## Prompt
Copy each line of the material beneath that holds the word "manuscript".

## Dataset content
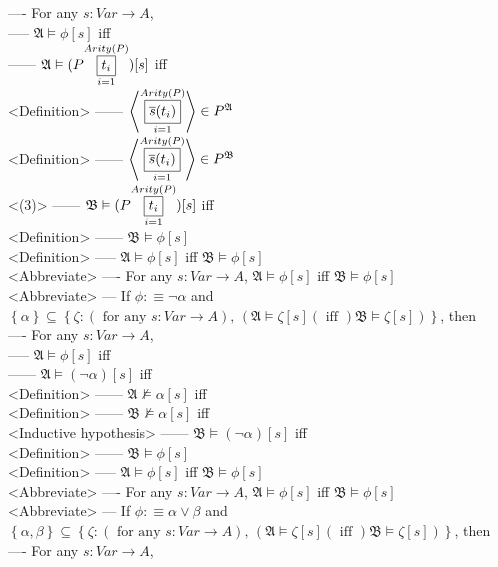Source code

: \documentclass{book}
\newcommand{\is}{:\equiv}
\newcommand{\inot}{\not}
\newcommand{\txtiff}{\left(\text{ iff }\right)}
\newcommand{\txtforall}[2]{\left(\text{ for any }#1\right)\text{, }\left(#2\right)}
\newcommand{\means}[2]{#1^{#2}}
\newcommand{\extend}[1]{\overline{#1}}
\newcommand{\set}[1]{\left\{ #1 \right\}}
\newcommand{\seq}[1]{\left\langle #1 \right\rangle}
\newcommand{\vdc}[3]{\underset{#2}{\overset{#3}{\fbox{$#1$}}}}
\begin{document}
				---- For any $s: Var \rightarrow A$, \\
					----- $\mathfrak{A} \vDash \phi[s]$ iff \\
						------ $\mathfrak{A} \vDash (P \vdc{t_i}{i=1}{Arity(P)})[s]$ iff \\ <Definition>
						------ $\seq{\vdc{\extend{s}(t_i)}{i=1}{Arity(P)}} \in \means{P}{\mathfrak{A}}$ \\ <Definition>
						------ $\seq{\vdc{\extend{s}(t_i)}{i=1}{Arity(P)}} \in \means{P}{\mathfrak{B}}$ \\ <(3)>
						------ $\mathfrak{B} \vDash (P \vdc{t_i}{i=1}{Arity(P)})[s]$ iff \\ <Definition>
						------ $\mathfrak{B} \vDash \phi[s]$ \\ <Definition>
					----- $\mathfrak{A} \vDash \phi[s]$ iff $\mathfrak{B} \vDash \phi[s]$ \\ <Abbreviate>
				---- For any $s: Var \rightarrow A$, $\mathfrak{A} \vDash \phi[s]$ iff $\mathfrak{B} \vDash \phi[s]$ \\ <Abbreviate>
			--- If $\phi \is \lnot \alpha$ and $\set{\alpha} \subseteq \set{\zeta: \txtforall{s: Var \rightarrow A}{\mathfrak{A} \vDash \zeta[s] \txtiff \mathfrak{B} \vDash \zeta[s]}}$, then \\
				---- For any $s: Var \rightarrow A$, \\
					----- $\mathfrak{A} \vDash \phi[s]$ iff \\
						------ $\mathfrak{A} \vDash (\lnot \alpha)[s]$ iff \\ <Definition>
						------ $\mathfrak{A} \inot \vDash \alpha[s]$ iff \\ <Definition>
						------ $\mathfrak{B} \inot \vDash \alpha[s]$ iff \\ <Inductive hypothesis>
						------ $\mathfrak{B} \vDash (\lnot \alpha)[s]$ iff \\ <Definition>
						------ $\mathfrak{B} \vDash \phi[s]$ \\ <Definition>
					----- $\mathfrak{A} \vDash \phi[s]$ iff $\mathfrak{B} \vDash \phi[s]$ \\ <Abbreviate>
				---- For any $s: Var \rightarrow A$, $\mathfrak{A} \vDash \phi[s]$ iff $\mathfrak{B} \vDash \phi[s]$ \\ <Abbreviate>
			--- If $\phi \is \alpha \lor \beta$ and $\set{\alpha, \beta} \subseteq \set{\zeta: \txtforall{s: Var \rightarrow A}{\mathfrak{A} \vDash \zeta[s] \txtiff \mathfrak{B} \vDash \zeta[s]}}$, then \\
				---- For any $s: Var \rightarrow A$, \\
\end{document}

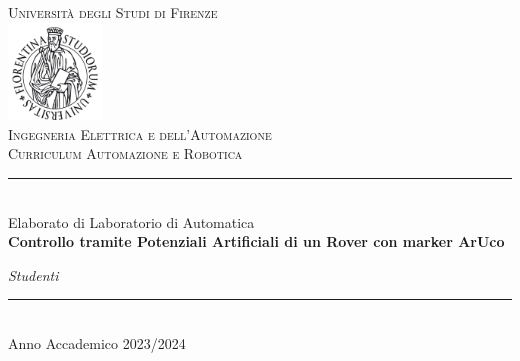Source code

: \begin{titlepage}
    \begin{center}
        \textsc{\Large Universit\`a degli Studi di Firenze}\medskip
	    \\ [1.0cm]
		\includegraphics[width=25mm]{img/stemma}\\[.5cm]
		 \textsc{ Ingegneria Elettrica e dell'Automazione \\ Curriculum Automazione e Robotica}\medskip\\
		 \rule{50mm}{0.01mm}\medskip\\
		Elaborato di Laboratorio di Automatica \medskip\\
    \LARGE \textbf{ Controllo tramite Potenziali Artificiali di un Rover con marker ArUco } 
    \normalsize  \vspace*{5\baselineskip}
    \medskip\\
       
         \end{center}
          \makeatletter
    \begin{minipage}[t]{65mm}
   \raggedright
   {\it Studenti}\newline
    \@author
   \end{minipage}%
		\makeatother
		
   \vfill
  \begin{center}
    \rule{40mm}{0.01mm}\\
    {Anno Accademico 2023/2024}
  \end{center}
\end{titlepage} 
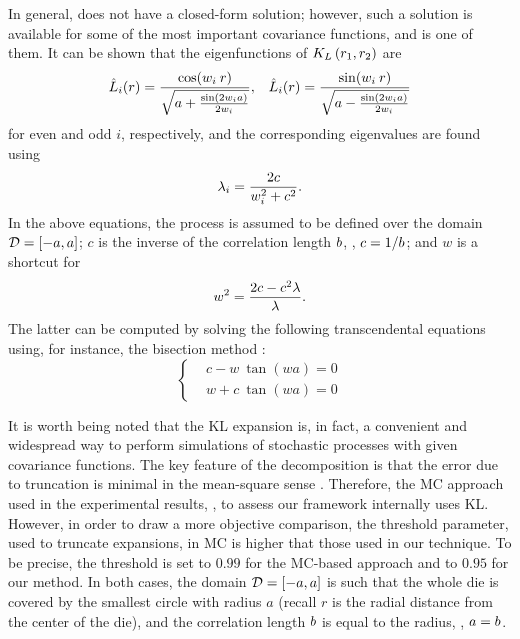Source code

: In general,  does not have a closed-form solution; however, such a solution is available for some of the most important covariance functions, and  is one of them. It can be shown \cite{ghanem1991} that the eigenfunctions of $K_{L}\left(r_1, r_2\right)$ are
\begin{align*}
  & \hat{L}_i(r) = \frac{\cos(w_i \: r)}{\sqrt{a + \frac{\sin(2 w_i a)}{2 w_i}}}, & \hat{L}_i(r) = \frac{\sin(w_i \: r)}{\sqrt{a - \frac{\sin(2 w_i a)}{2 w_i}}}
\end{align*}
for even and odd $i$, respectively, and the corresponding eigenvalues are found using
\[
  \lambda_i = \frac{2 c}{w_i^2 + c^2}.
\]
In the above equations, the process is assumed to be defined over the domain $\mathcal{D} = [-a, a]$; $c$ is the inverse of the correlation length $b$, \ie, $c = 1 / b$; and $w$ is a shortcut for
\[
  w^2 = \frac{2 c - c^2 \lambda}{\lambda}.
\]
The latter can be computed by solving the following transcendental equations using, for instance, the bisection method \cite{press2007}:
\begin{equation*}
  \begin{cases}
    & c - w \: \tan (w a) = 0 \\
    & w + c \: \tan (w a) = 0
  \end{cases}
\end{equation*}

It is worth being noted that the KL expansion is, in fact, a convenient and widespread way to perform simulations of stochastic processes with given covariance functions. The key feature of the decomposition is that the error due to truncation is minimal in the mean-square sense \cite{ghanem1991}. Therefore, the MC approach used in the experimental results, , to assess our framework internally uses KL. However, in order to draw a more objective comparison, the threshold parameter, used to truncate expansions, in MC is higher that those used in our technique. To be precise, the threshold is set to $0.99$ for the MC-based approach and to $0.95$ for our method. In both cases, the domain $\mathcal{D} = [-a, a]$ is such that the whole die is covered by the smallest circle with radius $a$ (recall $r$ is the radial distance from the center of the die), and the correlation length $b$ is equal to the radius, \ie, $a = b$.
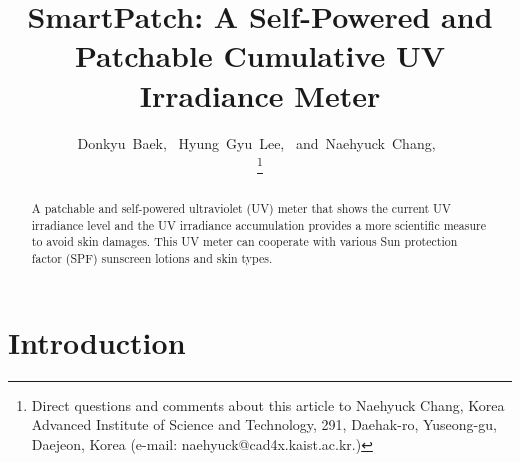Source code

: \documentclass[journal]{IEEEtran}
\begin{document}
\title{SmartPatch: A Self-Powered and Patchable Cumulative UV Irradiance Meter}

\author{
	Donkyu~Baek,~
	Hyung~Gyu~Lee,~
	and~Naehyuck~Chang,~

\thanks{Direct questions and comments about this article to Naehyuck Chang, Korea Advanced Institute of Science and Technology, 291, Daehak-ro, Yuseong-gu, Daejeon, Korea (e-mail: naehyuck@cad4x.kaist.ac.kr.)}
}

\maketitle

\begin{abstract}
A patchable and self-powered ultraviolet (UV) meter that shows the current UV irradiance level and the UV irradiance accumulation provides a more scientific measure to avoid skin damages. This UV meter can cooperate with various Sun protection factor (SPF) sunscreen lotions and skin types.
\end{abstract}



\section{Introduction}
\end{document}
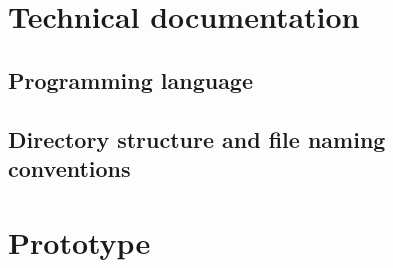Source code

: \documentclass{article}
\begin{document}
\section{Technical documentation}

\subsection{Programming language}



\subsection{Directory structure and file naming conventions}



\section{Prototype}




\end{document}
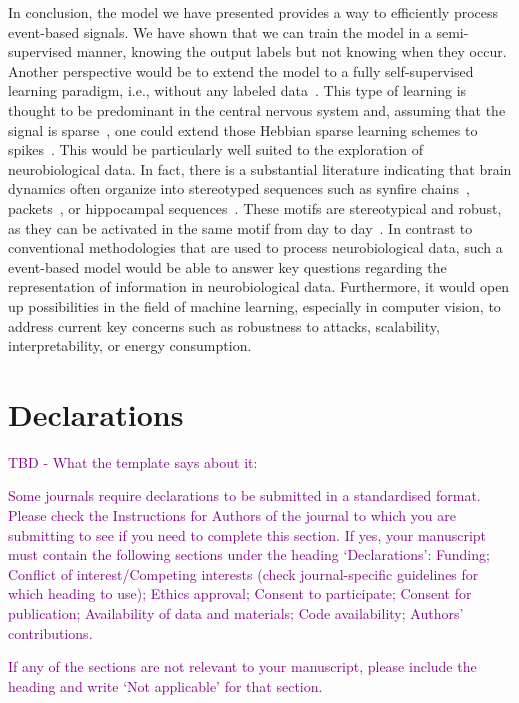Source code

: \documentclass[default]{sn-jnl}%
\theoremstyle{thmstyleone}%
\theoremstyle{thmstyletwo}%
\theoremstyle{thmstylethree}%
\begin{document}
In conclusion, the model we have presented provides a way to efficiently process event-based signals. We have shown that we can train the model in a semi-supervised manner, knowing the output labels but not knowing when they occur. Another perspective would be to extend the model to a fully self-supervised learning paradigm, i.e., without any labeled data~\citep{barlow_unsupervised_1989}. This type of learning is thought to be predominant in the central nervous system and, assuming that the signal is sparse~\citep{olshausen_emergence_1996}, one could extend those Hebbian sparse learning schemes to spikes~\citep{perrinet_emergence_2004, masquelier_competitive_2009}. This would be particularly well suited to the exploration of neurobiological data. In fact, there is a substantial literature indicating that brain dynamics often organize into stereotyped sequences such as synfire chains~\citep{ikegaya_synfire_2004}, packets~\citep{luczak_sequential_2007}, or hippocampal sequences~\citep{pastalkova_internally_2008, villette_internally_2015}. These motifs are stereotypical and robust, as they can be activated in the same motif from day to day~\citep{haimerl_internal_2019}. In contrast to conventional methodologies that are used to process neurobiological data, such a event-based model would be able to answer key questions regarding the representation of information in neurobiological data. Furthermore, it would open up possibilities in the field of machine learning, especially in computer vision, to address current key concerns such as robustness to attacks, scalability, interpretability, or energy consumption.
%
\backmatter
%
%
\Acknowledgments
%
\section*{Declarations}

\textcolor{purple}{TBD - What the template says about it:}

\textcolor{purple}{Some journals require declarations to be submitted in a standardised format. Please check the Instructions for Authors of the journal to which you are submitting to see if you need to complete this section. If yes, your manuscript must contain the following sections under the heading `Declarations': Funding; Conflict of interest/Competing interests (check journal-specific guidelines for which heading to use); Ethics approval; Consent to participate; Consent for publication; Availability of data and materials; Code availability; Authors' contributions. }

\textcolor{purple}{If any of the sections are not relevant to your manuscript, please include the heading and write `Not applicable' for that section. }




\end{document}
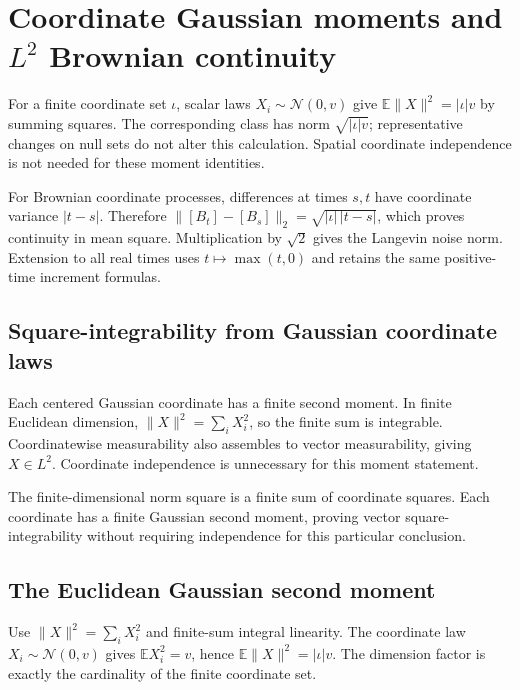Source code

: \documentclass[11pt,a4paper]{article}
\begin{document}
\section{\texorpdfstring{Coordinate Gaussian moments and \(L^2\) Brownian continuity}{Coordinate Gaussian moments and L² Brownian continuity}}


For a finite coordinate set \(\iota\), scalar laws \(X_i\sim\mathcal N(0,v)\) give \(\mathbb E\|X\|^2=|\iota|v\) by summing squares. The corresponding class has norm \(\sqrt{|\iota|v}\); representative changes on null sets do not alter this calculation. Spatial coordinate independence is not needed for these moment identities.



For Brownian coordinate processes, differences at times \(s,t\) have coordinate variance \(|t-s|\). Therefore \(\|[B_t]-[B_s]\|_2=\sqrt{|\iota|\,|t-s|}\), which proves continuity in mean square. Multiplication by \(\sqrt2\) gives the Langevin noise norm. Extension to all real times uses \(t\mapsto\max(t,0)\) and retains the same positive-time increment formulas.


\subsection{\texorpdfstring{Square-integrability from Gaussian coordinate laws}{Square-integrability from Gaussian coordinate laws}}


Each centered Gaussian coordinate has a finite second moment. In finite Euclidean dimension, \(\|X\|^2=\sum_iX_i^2\), so the finite sum is integrable. Coordinatewise measurability also assembles to vector measurability, giving \(X\in L^2\). Coordinate independence is unnecessary for this moment statement.



The finite-dimensional norm square is a finite sum of coordinate squares. Each coordinate has a finite Gaussian second moment, proving vector square-integrability without requiring independence for this particular conclusion.


\subsection{\texorpdfstring{The Euclidean Gaussian second moment}{The Euclidean Gaussian second moment}}


Use \(\|X\|^2=\sum_iX_i^2\) and finite-sum integral linearity. The coordinate law \(X_i\sim\mathcal N(0,v)\) gives \(\mathbb EX_i^2=v\), hence \(\mathbb E\|X\|^2=|\iota|v\). The dimension factor is exactly the cardinality of the finite coordinate set.
\end{document}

## Written answer
\textcolor{purple}{Some journals require declarations to be submitted in a standardised format. Please check the Instructions for Authors of the journal to which you are submitting to see if you need to complete this section. If yes, your manuscript must contain the following sections under the heading `Declarations': Funding; Conflict of interest/Competing interests (check journal-specific guidelines for which heading to use); Ethics approval; Consent to participate; Consent for publication; Availability of data and materials; Code availability; Authors' contributions. }
\textcolor{purple}{If any of the sections are not relevant to your manuscript, please include the heading and write `Not applicable' for that section. }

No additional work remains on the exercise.